Bir vakitler Ikarus marka belediye otobüslerini çok seven bir çocuk tanımıştık. Sanayi Mahallesi’ndeki küçük yerel gazete binamıza arada bir uğrardı. İnsan, herhangi bir nesneye aşkla bağlanmış böylelerini görünce, hele bir de çocuksa iğnelemeden duramaz. Bizim bir iki arkadaşımız da tanışıklığının nereden geldiğini ve ne sebeple büroya uğradığını şimdi hatırlamadığım bu çocuğu kızdırmak için Ikarus marka otobüsleri kötülerdi. Böyle muzip sataşmaların giriş cümlelerini siz de tahmin edersiniz: “Lan oğlum şu dandik otobüslerin neyini seviyorsun?” Tabii ki bu cümlenin mahsurlarını zaman içinde defalarca tecrübe etmişizdir. İnsan sever ve bağlanır; bağlandığı nesnenin kusurlarını görecek olsa, zaten ne böyle bir sevgi ne de bağlılık ortaya çıkabilirdi. Koca bir Leyla ile Mecnun hikâyesinin içinde büyütülmüş olduğumuz ve yakışıklı Mecnun’un çirkin Leyla için harcadığı maksimum gönül enerjisini bildiğimiz halde hep bir münasebetsizlik yapıyor, şu küçük haylazımızın Ikarus marka otobüslere bağlılığını tiye alıyorduk. Doğru muydu bu yaptığımız, bir Ikarus sevdalısına Ikarus kötülenebilir miydi? Küçük muhatabımız aşka gelir, uzun uzun sevgili otobüslerinin iyi huylarını anlatırdı. Sonunda o mutlu olsun diye gönül birliğiyle “Ikarussever” kesilirdik. Zafer onundu…

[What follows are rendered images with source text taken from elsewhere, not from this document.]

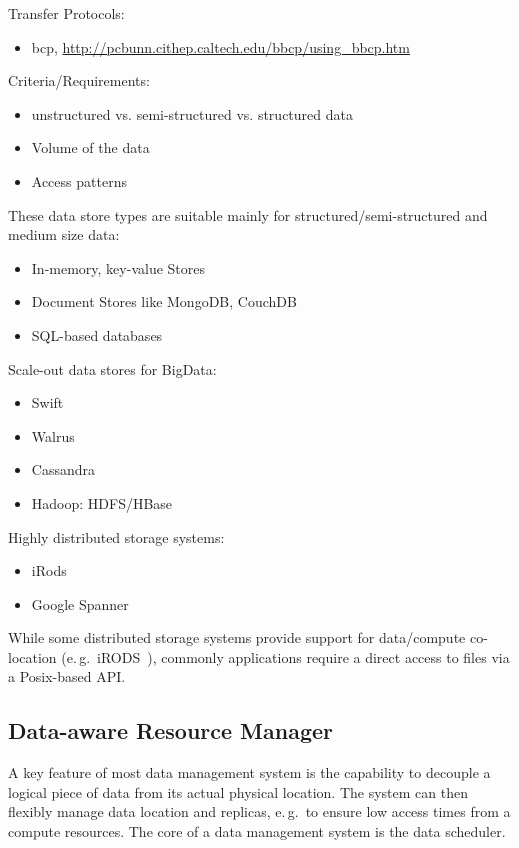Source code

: \documentclass{sig-alternate}
\begin{document}
Transfer Protocols:
\begin{itemize}
	\item bcp, \url{http://pcbunn.cithep.caltech.edu/bbcp/using_bbcp.htm}
\end{itemize}





Criteria/Requirements:
\begin{itemize}
	\item unstructured vs. semi-structured vs. structured data
	\item Volume of the data
	\item Access patterns
\end{itemize}


These data store types are suitable mainly for structured/semi-structured and 
medium size data:
\begin{itemize}
	\item In-memory, key-value Stores
	\item Document Stores like MongoDB, CouchDB 
	\item SQL-based databases
\end{itemize}

Scale-out data stores for BigData:
\begin{itemize}
	\item Swift
	\item Walrus
	\item Cassandra
	\item Hadoop: HDFS/HBase
\end{itemize}


Highly distributed storage systems:
\begin{itemize}
	\item iRods
	\item Google Spanner
\end{itemize}


While some distributed storage systems provide support for data/compute 
co-location (e.\,g.\ iRODS~\cite{Rajasekar:2010:IPI:1855046}), commonly 
applications require a direct access to files via a Posix-based API.

\subsection{Data-aware Resource Manager}

A key feature of most data management system is the capability to decouple a
logical piece of data from its actual physical location. The system can then
flexibly manage data location and replicas, e.\,g.\ to ensure low access times
from a compute resources. The core of a data management system is the data
scheduler.
\end{document}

Bizim küçük Ikarus aşığımız, öyle uzaktan sevenlerden, aşkını kendi içinde yaşayanlardan, bu yüzden çöllere dağılıp sonunda işi Huda’ya bağlayan cinsten değildi. Hatta Mecnun bir Leyla ile, bir Leyla’nın nazarı ile baş edemezken o, gönlünü Ayazağa-Beşiktaş hattında gidip gelen bütün Ikaruslara pay etmiş, her birinin hakkını verecek bir kalp planı bile yapmıştı. Sadece otobüsü değil, şoförünü de iyi tanımak lazım gelirdi. Bunlar kız babası gibiydiler, küçük bir kuşku, bir yanlış hareket her şeyi yerle bir ederdi. Ayazağa’dan Beşiktaş’a kadar süren ve sıklıkla tekrar edilen uzun saltanat yolculuğunun kaderi bu adamların elindeydi ve bu adamların her biri de başka tiplerde, başka huylarda adamlardı. Olsun, nihayetinde ortak bir tarafları vardı; hepsi de Ikarus şoförüydü. Herhangi bir seferlerinde, bir çocuğun yanlarına ilişip kullandıkları otobüs hakkında sorular sormasına zaman içinde onlar da alıştılar. Tanışıklık soru-cevapla sınırlı kalmadı; zaman içinde Ikarus aşığı çocuk şoförlerin biricik dostu haline geldi. Yolcumuz muhtemelen her gün ve en az bir seferliğine Ikaruslarının o günkü halini kontrol etmek için hattı keşfe çıkmaktaydı. Bu aşk elbette bilet yerine geçiyordu…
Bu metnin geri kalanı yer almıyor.